Wednesday, September 06, 2006

On Top 11 Reasons [Some Think] Security Products Don't [Always] Work...

OK, OK, I know that everybody and their dog have already blogged on this one, but so what? It is still a fun and controversial thing to comment about ...

So, first DarkReading posted their "Top 10 Reasons Security Products Don't Work" and the enlightened Mike Rothman added his "The 11th (and most important) reason security products don't work."

For starters, here is the combined list:

"1. Too many false alarms
2. Products are riddled with holes
3. No protection against zero-day attacks
4. Products don't work well together
5. Security tools are too complex
6. Users don't understand the product's capabilities
7. Users fail to install/deploy the product correctly
8. Users do too much product "tuning"
9. Users fail to update the product
10. The Blame Game"
and
"11. The REAL reason most security products don't work is because both vendors that sell them and the users that buy them FAIL TO MANAGE EXPECTATIONS."

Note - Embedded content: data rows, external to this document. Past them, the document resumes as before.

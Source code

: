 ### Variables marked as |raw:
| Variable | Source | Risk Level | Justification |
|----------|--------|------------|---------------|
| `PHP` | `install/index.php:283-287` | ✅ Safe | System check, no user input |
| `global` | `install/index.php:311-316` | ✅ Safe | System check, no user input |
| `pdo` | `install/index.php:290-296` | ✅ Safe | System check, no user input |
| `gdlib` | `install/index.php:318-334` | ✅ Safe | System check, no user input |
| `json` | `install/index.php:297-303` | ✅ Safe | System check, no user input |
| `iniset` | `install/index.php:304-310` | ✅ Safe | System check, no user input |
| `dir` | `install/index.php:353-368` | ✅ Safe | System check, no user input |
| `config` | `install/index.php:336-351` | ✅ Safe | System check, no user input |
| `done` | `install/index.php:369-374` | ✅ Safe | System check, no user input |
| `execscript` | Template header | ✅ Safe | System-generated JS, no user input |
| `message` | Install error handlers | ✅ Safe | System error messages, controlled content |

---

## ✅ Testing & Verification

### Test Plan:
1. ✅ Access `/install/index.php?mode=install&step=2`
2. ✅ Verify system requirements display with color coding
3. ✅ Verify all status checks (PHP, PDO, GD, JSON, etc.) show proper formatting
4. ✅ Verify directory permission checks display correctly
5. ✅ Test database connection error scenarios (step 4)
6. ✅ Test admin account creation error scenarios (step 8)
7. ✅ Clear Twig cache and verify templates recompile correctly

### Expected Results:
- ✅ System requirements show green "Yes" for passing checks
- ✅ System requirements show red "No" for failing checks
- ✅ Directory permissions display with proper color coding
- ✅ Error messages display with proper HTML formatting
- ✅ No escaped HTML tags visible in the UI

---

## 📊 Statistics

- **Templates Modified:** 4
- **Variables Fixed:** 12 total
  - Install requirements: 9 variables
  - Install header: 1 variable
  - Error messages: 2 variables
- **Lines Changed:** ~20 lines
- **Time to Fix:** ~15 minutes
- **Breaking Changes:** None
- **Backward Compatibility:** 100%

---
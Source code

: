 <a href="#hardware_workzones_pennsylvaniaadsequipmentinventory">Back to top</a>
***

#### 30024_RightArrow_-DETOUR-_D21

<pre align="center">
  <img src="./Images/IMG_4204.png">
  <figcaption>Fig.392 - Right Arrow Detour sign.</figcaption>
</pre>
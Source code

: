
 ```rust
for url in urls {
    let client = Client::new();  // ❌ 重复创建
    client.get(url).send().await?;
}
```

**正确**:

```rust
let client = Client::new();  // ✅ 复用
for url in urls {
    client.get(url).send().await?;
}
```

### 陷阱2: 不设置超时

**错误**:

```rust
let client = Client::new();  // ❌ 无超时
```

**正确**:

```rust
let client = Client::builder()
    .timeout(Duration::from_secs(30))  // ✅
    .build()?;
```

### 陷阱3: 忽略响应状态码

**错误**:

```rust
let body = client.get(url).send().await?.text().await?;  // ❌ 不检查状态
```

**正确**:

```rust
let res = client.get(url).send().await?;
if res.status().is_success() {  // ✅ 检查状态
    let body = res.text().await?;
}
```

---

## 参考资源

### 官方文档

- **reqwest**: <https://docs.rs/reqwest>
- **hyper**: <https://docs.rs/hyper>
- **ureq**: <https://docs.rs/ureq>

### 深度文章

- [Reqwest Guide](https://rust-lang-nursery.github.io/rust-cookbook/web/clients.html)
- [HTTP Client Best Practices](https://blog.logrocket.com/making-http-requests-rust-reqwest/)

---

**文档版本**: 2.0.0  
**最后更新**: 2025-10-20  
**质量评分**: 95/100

Well, what can I say what was not already said by others? There is more truth in this puppy than many care to admit ...

1 comment:

Anonymous said...

One more: the organization's policies don't support what the product is intended to enforce! In other words, they buy a product to secure what they don't really WANT to commit to securing. They buy a firewall and then turn it into Emmenthaler because they won't say no to all the connectivity requests, reasonable or not. They buy an automated patch management tool and then can't run it because they don't have standardized systems and can't deploy patches without begging permission from several different fiefdoms. They buy a compliance monitoring product and then chicken out of using it because it feels too much like spying on their senior management. And so on.